Why We Hear What We Hear, Part 3

Four Key Points

Here are four key points about the auditory periphery.

  • The auditory periphery analyzes all signals in a time/frequency tiling called ERBs or Barks.
  • Due to the mechanics of the cochlea, first arrivals have very strong, seemingly disproportionate influence on what you actually hear. This is actually useful in the real world.
  • Signals inside an ERB mutually compress.
  • Signals outside an ERB do not mutually compress.

The first arrival information in a given ERB, where the first arrival is the first signal in approximately the last 200 milliseconds, is emphasized by the mechanics of the cochlea. The compression of signals inside an ERB starts to take effect about 1 millisecond after the arrival of the sound, so the first part of a sound sends more information to the brain. This turns out to be very useful to us in distinguishing both perceived direction and diffuse sensation.

The partial loudnesses from the cochlea are integrated somewhere at the very edge of the CNS such that some memory of the past is maintained for up to 200 milliseconds. Level Roving Experiments show that when delays approaching 200 milliseconds exist between two sources, the ability to discern fine differences in loudness or timbre is reduced. It is well established you need very quick, click-less switching between signals when trying to detect very small differences between signals, otherwise you lose part of your ability to distinguish loudness differences.

Final Steps

There are two steps remaining in what you hear, both of them executed by the brain in a fashion I do not care to even guess about. The first step is analysis of the somewhat-integrated partial loudnesses into what I call “auditory features”. There is a great deal of data loss at this juncture, about 1/1000th of the information present at the auditory nerve remains after feature reduction, the rest being integrated or discarded into the information that remains. At this level, feature analysis is extremely plastic and can be guided by learning, experience, cognition, reflex, visual stimuli, state of mind, comfort, and all other factors. The features last a few seconds in short-term memory.

In the second step, the information from feature analysis is again reduced in size by about 100 to 1000 times, and turned into what I refer to as “auditory objects”. These are things that one can consciously describe, control, interpret, etc. Words are examples of things made of successive auditory objects.
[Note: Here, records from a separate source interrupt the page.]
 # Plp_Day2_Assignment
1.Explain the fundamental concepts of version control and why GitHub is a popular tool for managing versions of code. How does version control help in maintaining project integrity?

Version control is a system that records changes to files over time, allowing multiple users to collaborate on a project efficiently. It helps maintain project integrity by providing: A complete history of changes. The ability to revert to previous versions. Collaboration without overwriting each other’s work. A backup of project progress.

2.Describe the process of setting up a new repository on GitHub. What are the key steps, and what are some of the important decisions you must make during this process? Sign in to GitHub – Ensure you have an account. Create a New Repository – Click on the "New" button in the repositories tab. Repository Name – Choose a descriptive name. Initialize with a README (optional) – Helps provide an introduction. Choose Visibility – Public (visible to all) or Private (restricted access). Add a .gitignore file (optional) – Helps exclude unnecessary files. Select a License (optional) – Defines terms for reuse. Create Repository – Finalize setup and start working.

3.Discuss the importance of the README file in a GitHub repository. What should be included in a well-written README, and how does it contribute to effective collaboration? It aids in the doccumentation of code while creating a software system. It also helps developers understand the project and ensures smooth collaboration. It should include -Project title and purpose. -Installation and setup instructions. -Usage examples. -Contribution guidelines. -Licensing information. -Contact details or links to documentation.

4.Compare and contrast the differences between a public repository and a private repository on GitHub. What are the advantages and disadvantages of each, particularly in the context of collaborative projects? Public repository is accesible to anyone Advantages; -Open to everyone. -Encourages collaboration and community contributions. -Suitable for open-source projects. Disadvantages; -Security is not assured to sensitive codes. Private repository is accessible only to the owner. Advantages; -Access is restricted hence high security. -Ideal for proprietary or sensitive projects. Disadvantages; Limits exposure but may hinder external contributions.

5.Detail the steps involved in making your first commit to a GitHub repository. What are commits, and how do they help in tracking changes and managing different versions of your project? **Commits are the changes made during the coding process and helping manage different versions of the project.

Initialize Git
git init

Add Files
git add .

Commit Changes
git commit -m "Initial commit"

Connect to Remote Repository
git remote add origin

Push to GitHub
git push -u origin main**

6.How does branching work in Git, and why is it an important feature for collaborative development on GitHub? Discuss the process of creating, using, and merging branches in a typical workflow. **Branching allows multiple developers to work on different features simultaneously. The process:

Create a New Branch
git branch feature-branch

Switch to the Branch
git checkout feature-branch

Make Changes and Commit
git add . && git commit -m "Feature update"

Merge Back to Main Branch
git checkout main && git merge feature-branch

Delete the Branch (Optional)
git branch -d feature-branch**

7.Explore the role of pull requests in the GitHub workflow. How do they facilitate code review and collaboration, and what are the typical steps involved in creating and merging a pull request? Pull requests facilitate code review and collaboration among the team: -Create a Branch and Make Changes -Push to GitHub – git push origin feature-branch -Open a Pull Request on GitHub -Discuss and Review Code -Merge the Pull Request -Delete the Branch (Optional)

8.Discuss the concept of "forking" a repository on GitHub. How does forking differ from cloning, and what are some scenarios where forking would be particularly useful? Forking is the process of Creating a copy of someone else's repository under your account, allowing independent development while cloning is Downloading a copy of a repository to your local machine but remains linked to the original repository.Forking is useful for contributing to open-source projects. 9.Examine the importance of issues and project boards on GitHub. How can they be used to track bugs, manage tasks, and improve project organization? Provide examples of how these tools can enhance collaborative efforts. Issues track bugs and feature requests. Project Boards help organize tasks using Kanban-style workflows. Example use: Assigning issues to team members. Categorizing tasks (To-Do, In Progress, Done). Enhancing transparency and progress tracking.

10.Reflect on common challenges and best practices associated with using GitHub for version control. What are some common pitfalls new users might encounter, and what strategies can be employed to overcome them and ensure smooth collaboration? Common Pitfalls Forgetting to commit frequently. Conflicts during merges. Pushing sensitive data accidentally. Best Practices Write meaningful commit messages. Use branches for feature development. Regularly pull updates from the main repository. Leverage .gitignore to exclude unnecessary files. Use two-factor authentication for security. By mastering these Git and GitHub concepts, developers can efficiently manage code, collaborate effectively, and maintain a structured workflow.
This process is as plastic as plastic can be, you can redirect yourself cognitively, be directed by visual stimuli, guesses, unconscious stimuli, including randomness, and is the final step before auditory input can be converted to long-term memory. Interestingly, this process can promote a feature to an object if you consciously focus on that feature. It is this process that is most affected by every other stimulus, including those generated internally. It is at these last two points, where short-term loudness is reduced to features and then objects, where we integrate the results from our senses and our knowledge, regardless of our intent or situation.